Mechanisms of hematopoietic clonal dominance in VEXAS syndrome

Clonal dominance characterizes hematopoiesis during aging and increases susceptibility to blood cancers and common non-malignant disorders. VEXAS syndrome is a recently discovered adult-onset autoinflammatory disease burdened by a high mortality rate and caused by dominant hematopoietic clones bearing somatic mutations in the UBA1 gene. However, pathogenic mechanisms driving clonal dominance are unknown. Moreover, the lack of disease models hampers the development of disease-modifying therapies. Here, we performed immunophenotypic characterization of hematopoiesis and single-cell transcriptomics in a cohort of 9 male patients with VEXAS syndrome, revealing pervasive inflammation across all lineages. Hematopoietic stem/progenitor cells (HSPCs) in patients are skewed toward myelopoiesis and acquire senescence-like programs.
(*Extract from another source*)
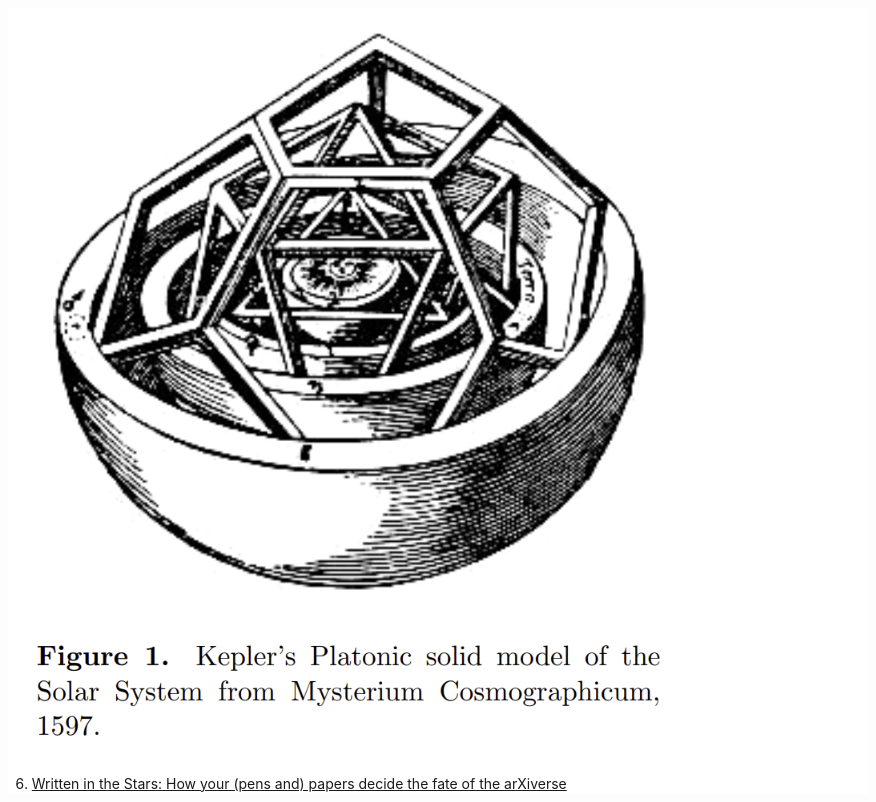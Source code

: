    <img src="./Figures/image-20250401122548921.png" alt="image-20250401122548921" width="680px" />

6. [Written in the Stars: How your (pens and) papers decide the fate of the arXiverse](https://arxiv.org/abs/2503.23957)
Humanized models of VEXAS syndrome, generated by inserting the causative mutation in healthy HSPCs through base editing, recapitulated proteostatic defects, cytologic alterations, and senescence signatures of patients’ cells, as well as disease hematologic and inflammatory hallmarks. Competitive transplants of human UBA1-mutant and wild-type HSPCs showed that while mutant cells are more resilient to the inflammatory milieu, likely through the acquisition of the senescence-like state, wild-type ones are progressively exhausted and overwhelmed by VEXAS clones, overall impairing functional hematopoiesis and leading to bone marrow failure. Our study unveils the mechanism of clonal dominance, provides models for preclinical investigation of therapeutic strategies, and might have implications for clinical management of VEXAS syndrome.